• [EXERCISE DETAILS] Find the line in the entries below that contains "### Structures support". Repeat it exactly, and every line after it through the line that contains "### FLIRT and YARA support".
*** DATA FOR REVIEW ***
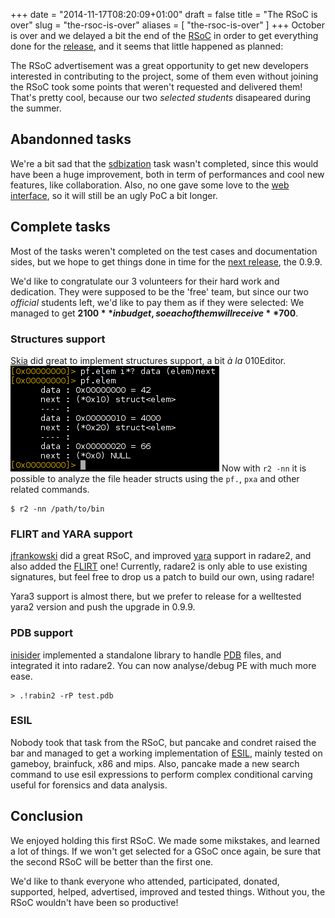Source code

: +++
date = "2014-11-17T08:20:09+01:00"
draft = false
title = "The RSoC is over"
slug = "the-rsoc-is-over"
aliases = [
	"the-rsoc-is-over"
]
+++
October is over and we delayed a bit the end of the [RSoC]( http://rada.re/rsoc/ ) in order to get everything done for the [release]( http://radare.today/radare-0-9-8/ ), and it seems that little happened as planned:

The RSoC advertisement was a great opportunity to get new developers interested in contributing to the project, some of them even without joining the RSoC took some points that weren't requested and delivered them! That's pretty cool, because our two *selected students* disapeared during the summer.

## Abandonned tasks
We're a bit sad that the [sdbization]( http://radare.today/exploring-the-database/ ) task wasn't completed, since this would have been a huge improvement, both in term of performances and cool new features, like collaboration. Also, no one gave some love to the [web interface]( http://cloud.rada.re ), so it will still be an ugly PoC a bit longer.

## Complete tasks
Most of the tasks weren't completed on the test cases and documentation sides, but we hope to get things done in time for the [next release]( https://github.com/radare/radare2/milestones/0.9.9 ), the 0.9.9.

We'd like to congratulate our 3 volunteers for their hard work and dedication. They were supposed to be the 'free' team, but since our two *official* students left, we'd like to pay them as if they were selected: We managed to get **$2100** in budget, so each of them will receive **$700**.

### Structures support
[Skia]( http://libskia.so/ ) did great to implement structures support, a bit *à la* 010Editor.
![structure](/images/687474703a2f2f7777772e6c6962736b69612e736f2f7075622f72322532306c696e6b65642532306c6973742e706e67.png)
Now with `r2 -nn` it is possible to analyze the file header structs using the `pf.`, `pxa` and other related commands.

```
$ r2 -nn /path/to/bin
```

### FLIRT and YARA support
[jfrankowski]( http://failhard.org/ ) did a great RSoC, and improved [yara]( https://plusvic.github.io/yara/ ) support in radare2, and also added the [FLIRT]( https://www.hex-rays.com/products/ida/tech/flirt/in_depth.shtml ) one! Currently, radare2 is only able to use existing signatures, but feel free to drop us a patch to build our own, using radare!

Yara3 support is almost there, but we prefer to release for a welltested yara2 version and push the upgrade in 0.9.9.

### PDB support
[inisider]( https://github.com/inisider ) implemented a standalone library to handle [PDB]( https://support.microsoft.com/kb/121366 ) files, and integrated it into radare2. You can now analyse/debug PE with much more ease.

```
> .!rabin2 -rP test.pdb
```

### ESIL
Nobody took that task from the RSoC, but pancake and condret raised the bar and managed to get a working implementation of [ESIL]( https://github.com/radare/radare2/wiki/ESIL ), mainly tested on gameboy, brainfuck, x86 and mips. Also, pancake made a new search command to use esil expressions to perform complex conditional carving useful for forensics and data analysis.

## Conclusion
We enjoyed holding this first RSoC. We made some mikstakes, and learned a lot of things. If we won't get selected for a GSoC once again, be sure that the second RSoC will be better than the first one.

We'd like to thank everyone who attended, participated, donated, supported, helped, advertised, improved and tested things. Without you, the RSoC wouldn't have been so productive!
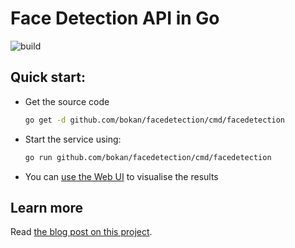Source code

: # Face Detection API in Go

![build](https://github.com/bokan/facedetection/workflows/build/badge.svg)

## Quick start:

* Get the source code
    ```bash
    go get -d github.com/bokan/facedetection/cmd/facedetection
    ```
* Start the service using:
    ```bash
    go run github.com/bokan/facedetection/cmd/facedetection
    ```
* You can [use the Web UI](https://facedetect.bokan.io/) to visualise the results

## Learn more

Read [the blog post on this project](https://github.com/bokan/facedetection/blob/develop/doc/writing-a-face-detection-api-in-go.md).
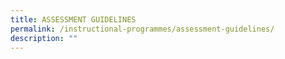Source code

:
 ```yaml
---
title: ASSESSMENT GUIDELINES
permalink: /instructional-programmes/assessment-guidelines/
description: ""
---
```

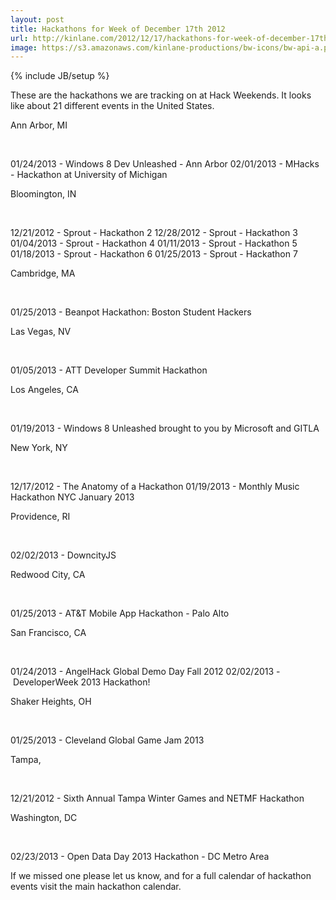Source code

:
 ```yaml
---
layout: post
title: Hackathons for Week of December 17th 2012
url: http://kinlane.com/2012/12/17/hackathons-for-week-of-december-17th-2012/
image: https://s3.amazonaws.com/kinlane-productions/bw-icons/bw-api-a.png
---
```

{% include JB/setup %}
These are the hackathons we are tracking on at&nbsp;Hack Weekends. It looks like about 21 different events in the United States.



Ann Arbor, MI


&nbsp;


01/24/2013 -&nbsp;Windows 8 Dev Unleashed - Ann Arbor
02/01/2013 -&nbsp;MHacks - Hackathon at University of Michigan




Bloomington, IN


&nbsp;


12/21/2012 -&nbsp;Sprout - Hackathon 2
12/28/2012 -&nbsp;Sprout - Hackathon 3
01/04/2013 -&nbsp;Sprout - Hackathon 4
01/11/2013 -&nbsp;Sprout - Hackathon 5
01/18/2013 -&nbsp;Sprout - Hackathon 6
01/25/2013 -&nbsp;Sprout - Hackathon 7




Cambridge, MA


&nbsp;


01/25/2013 -&nbsp;Beanpot Hackathon: Boston Student Hackers




Las Vegas, NV


&nbsp;


01/05/2013 -&nbsp;ATT Developer Summit Hackathon




Los Angeles, CA


&nbsp;


01/19/2013 -&nbsp;Windows 8 Unleashed brought to you by Microsoft and GITLA




New York, NY


&nbsp;


12/17/2012 -&nbsp;The Anatomy of a Hackathon
01/19/2013 -&nbsp;Monthly Music Hackathon NYC January 2013




Providence, RI


&nbsp;


02/02/2013 -&nbsp;DowncityJS




Redwood City, CA


&nbsp;


01/25/2013 -&nbsp;AT&amp;T Mobile App Hackathon - Palo Alto




San Francisco, CA


&nbsp;


01/24/2013 -&nbsp;AngelHack Global Demo Day Fall 2012
02/02/2013 -&nbsp;DeveloperWeek 2013 Hackathon!




Shaker Heights, OH


&nbsp;


01/25/2013 -&nbsp;Cleveland Global Game Jam 2013




Tampa,


&nbsp;


12/21/2012 -&nbsp;Sixth Annual Tampa Winter Games and NETMF Hackathon




Washington, DC


&nbsp;


02/23/2013 -&nbsp;Open Data Day 2013 Hackathon - DC Metro Area





If we missed one please let us know, and for a full calendar of hackathon events visit the&nbsp;main hackathon calendar.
*** End of DATA FOR REVIEW ***
• [REPLY TO THE EXERCISE]
### Structures support
[Skia]( http://libskia.so/ ) did great to implement structures support, a bit *à la* 010Editor.
![structure](/images/687474703a2f2f7777772e6c6962736b69612e736f2f7075622f72322532306c696e6b65642532306c6973742e706e67.png)
Now with `r2 -nn` it is possible to analyze the file header structs using the `pf.`, `pxa` and other related commands.

```
$ r2 -nn /path/to/bin
```

### FLIRT and YARA support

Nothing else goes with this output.